/neo4j-apoc-procedures

Awesome procedures for Neo4j 3.0 (dubbed `apoc`)

Primary LanguageJavaApache License 2.0Apache-2.0

Collection of useful Procedures for Neo4j 3.x

Build & install apoc procedures

git clone http://github.com/jexp/neo4j-apoc-procedures
cd neo4j-apoc-procedures
mvn clean install
cp target/apoc-1.0.0-SNAPSHOT.jar $NEO4J_HOME/plugins/
$NEO4J_HOME/bin/neo4j restart

If you want to run embedded or use shell on a disk store, configure your plugins directory in conf/neo4j.conf with dbms.plugin.directory=path/to/plugins.

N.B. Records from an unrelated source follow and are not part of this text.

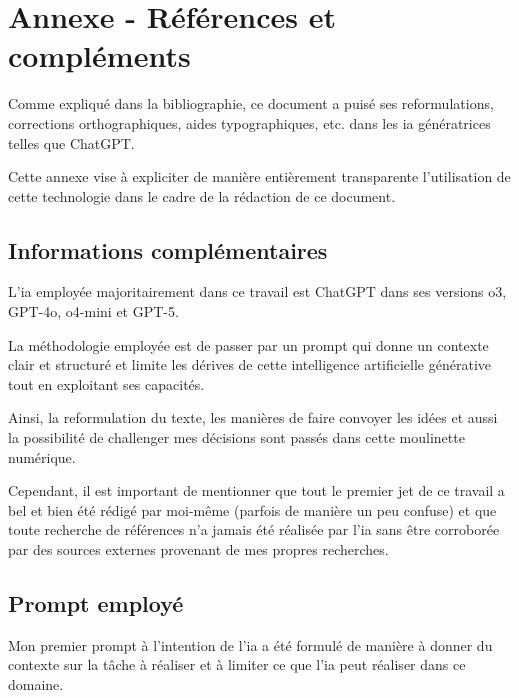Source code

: \section{Annexe - Références et compléments} \label{sec:annexes_d}
Comme expliqué dans la bibliographie, ce document a puisé ses reformulations, corrections orthographiques, aides typographiques, etc. dans les \acrshort{ia} génératrices telles que ChatGPT.

Cette annexe vise à expliciter de manière entièrement transparente l'utilisation de cette technologie dans le cadre de la rédaction de ce document.

\subsection{Informations complémentaires}
L'\acrfull{ia} employée majoritairement dans ce travail est ChatGPT dans ses versions o3, GPT-4o, o4-mini et GPT-5.

La méthodologie employée est de passer par un prompt qui donne un contexte clair et structuré et limite les dérives de cette intelligence artificielle générative tout en exploitant ses capacités.

Ainsi, la reformulation du texte, les manières de faire convoyer les idées et aussi la possibilité de challenger mes décisions sont passés dans cette moulinette numérique.

Cependant, il est important de mentionner que tout le premier jet de ce travail a bel et bien été rédigé par moi-même (parfois de manière un peu confuse) et que toute recherche de références n'a jamais été réalisée par l'\acrshort{ia} sans être corroborée par des sources externes provenant de mes propres recherches.

\subsection{Prompt employé}
Mon premier prompt à l'intention de l'\acrshort{ia} a été formulé de manière à donner du contexte sur la tâche à réaliser et à limiter ce que l'\acrshort{ia} peut réaliser dans ce domaine.

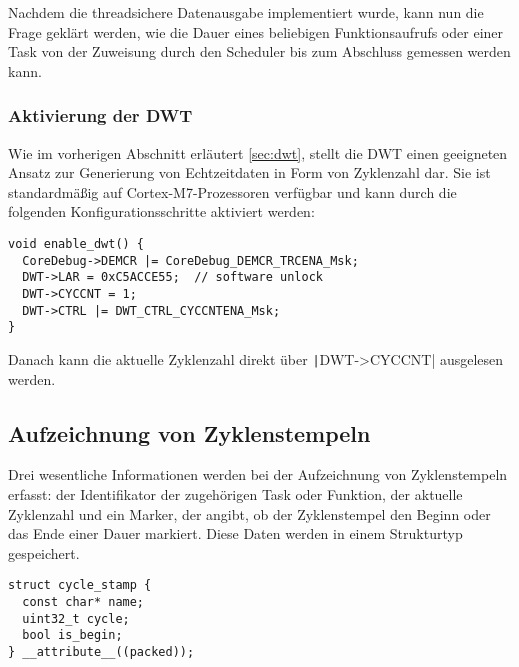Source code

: Nachdem die threadsichere Datenausgabe implementiert wurde, kann nun die Frage
geklärt werden, wie die Dauer eines beliebigen Funktionsaufrufs oder einer Task
von der Zuweisung durch den Scheduler bis zum Abschluss gemessen werden kann.

\subsubsection{Aktivierung der DWT}

Wie im vorherigen Abschnitt erläutert \ref{sec:dwt}, stellt die DWT einen
geeigneten Ansatz zur Generierung von Echtzeitdaten in Form von Zyklenzahl dar.
Sie ist standardmäßig auf Cortex-M7-Prozessoren verfügbar und kann durch die
folgenden Konfigurationsschritte aktiviert werden:

\begin{code}
\begin{verbatim}
void enable_dwt() {
  CoreDebug->DEMCR |= CoreDebug_DEMCR_TRCENA_Msk;
  DWT->LAR = 0xC5ACCE55;  // software unlock
  DWT->CYCCNT = 1;
  DWT->CTRL |= DWT_CTRL_CYCCNTENA_Msk;
}
\end{verbatim}
\end{code}

Danach kann die aktuelle Zyklenzahl direkt über \texttt|DWT->CYCCNT|
ausgelesen werden.

\subsection{Aufzeichnung von Zyklenstempeln}

Drei wesentliche Informationen werden bei der Aufzeichnung von Zyklenstempeln
erfasst: der Identifikator der zugehörigen Task oder Funktion, der aktuelle
Zyklenzahl und ein Marker, der angibt, ob der Zyklenstempel den Beginn oder das
Ende einer Dauer markiert. Diese Daten werden in einem Strukturtyp gespeichert.

\begin{code}
\begin{verbatim}
struct cycle_stamp {
  const char* name;
  uint32_t cycle;
  bool is_begin;
} __attribute__((packed));
\end{verbatim}
\end{code}


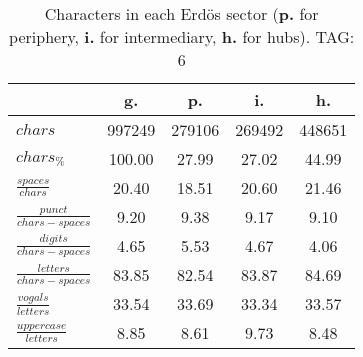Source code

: \begin{table}[h!]
\begin{center}
\begin{tabular}{| l | c | c | c | c |}\hline
 & g. & p. & i. & h. \\\hline
$chars$ & 997249  & 279106  & 269492  & 448651 \\\hline
$chars_{\%}$ & 100.00  & 27.99  & 27.02  & 44.99 \\\hline
$\frac{spaces}{chars}$ & 20.40  & 18.51  & 20.60  & 21.46 \\\hline
$\frac{punct}{chars-spaces}$ & 9.20  & 9.38  & 9.17  & 9.10 \\\hline
$\frac{digits}{chars-spaces}$ & 4.65  & 5.53  & 4.67  & 4.06 \\\hline
$\frac{letters}{chars-spaces}$ & 83.85  & 82.54  & 83.87  & 84.69 \\\hline
$\frac{vogals}{letters}$ & 33.54  & 33.69  & 33.34  & 33.57 \\\hline
$\frac{uppercase}{letters}$ & 8.85  & 8.61  & 9.73  & 8.48 \\\hline
\end{tabular}
\caption{Characters in each Erd\"os sector ({{\bf p.}} for periphery, {{\bf i.}} for intermediary, 
    {{\bf h.}} for hubs). TAG: 6}
\end{center}
\end{table}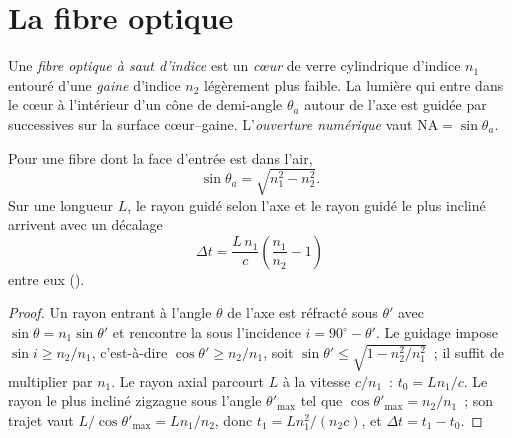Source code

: \section{La fibre optique}

\begin{definition}\label{def:b1:rays-reflection-refraction:fiber}
Une \emph{fibre optique à saut d'indice} est un \emph{cœur} de verre
cylindrique d'indice $n_1$ entouré d'une \emph{gaine} d'indice $n_2$
légèrement plus faible. La lumière qui entre dans le cœur à l'intérieur
d'un cône de demi-angle $\theta_a$ autour de l'axe est guidée par
 successives sur la surface cœur--gaine.
L'\emph{ouverture numérique} vaut $\mathrm{NA} = \sin\theta_a$.
\end{definition}

\begin{proposition}\label{prop:b1:rays-reflection-refraction:fiber}
Pour une fibre dont la face d'entrée est dans l'air,
\[
\sin\theta_a = \sqrt{n_1^2 - n_2^2} .
\]
Sur une longueur $L$, le rayon guidé selon l'axe et le rayon guidé le
plus incliné arrivent avec un décalage
\[
\Delta t = \frac{L\,n_1}{c}\left(\frac{n_1}{n_2} - 1\right)
\]
entre eux (\emph{}).
\end{proposition}

\begin{proof}
Un rayon entrant à l'angle $\theta$ de l'axe est réfracté sous $\theta'$
avec $\sin\theta = n_1\sin\theta'$ et rencontre la  sous
l'incidence $i = 90^\circ - \theta'$. Le guidage impose
$\sin i \geq n_2/n_1$, c'est-à-dire $\cos\theta' \geq n_2/n_1$, soit
$\sin\theta' \leq
\sqrt{1 - n_2^2/n_1^2}$~; il suffit de multiplier par $n_1$. Le rayon
axial parcourt $L$ à la vitesse $c/n_1$~: $t_0 = Ln_1/c$. Le rayon le
plus incliné zigzague sous l'angle $\theta'_{\max}$ tel que
$\cos\theta'_{\max} = n_2/n_1$~; son trajet vaut
$L/\cos\theta'_{\max} = L n_1/n_2$, donc $t_1 = L n_1^2/(n_2 c)$, et
$\Delta t = t_1 - t_0$.
\end{proof}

Calling Procedures within Cypher

This repository uses a recent build (>= 3.0.0) of Neo4j, so that it can leverage procedures being called within Cypher statements.

CALL apoc.load.json('http://example.com/map.json') YIELD value as person
MERGE (p:Person {name:person.name})
ON CREATE SET p.age = person.age, p.children = size(person.children)

Included Procedures

Built in Help

  • call apoc.help('search') lists name, description-text and if the procedure performs writes (descriptions are WIP), search string is checked against beginning (package) or end (name) of procedure

helpful
CALL apoc.help("apoc") YIELD name, text
WITH * WHERE text IS null
RETURN name AS undocumented

Manual Indexes

Index Queries

Procedures to add to and query manual indexes

  • apoc.index.addNode(node,['prop1',…​]) add node to an index for each label it has

  • apoc.index.addNodeByLabel(node,'Label',['prop1',…​]) add node to an index for the given label

  • apoc.index.addRelationship(rel,['prop1',…​]) add relationship to an index for its type

  • apoc.index.nodes('Label','prop:value*') YIELD node, weight lucene query on node index with the given label name

  • apoc.index.relationships('TYPE','prop:value*') YIELD rel, weight lucene query on relationship index with the given type name

  • apoc.index.between(node1,'TYPE',node2,'prop:value*') YIELD rel, weight lucene query on relationship index with the given type name bound by either or both sides (each node parameter can be null)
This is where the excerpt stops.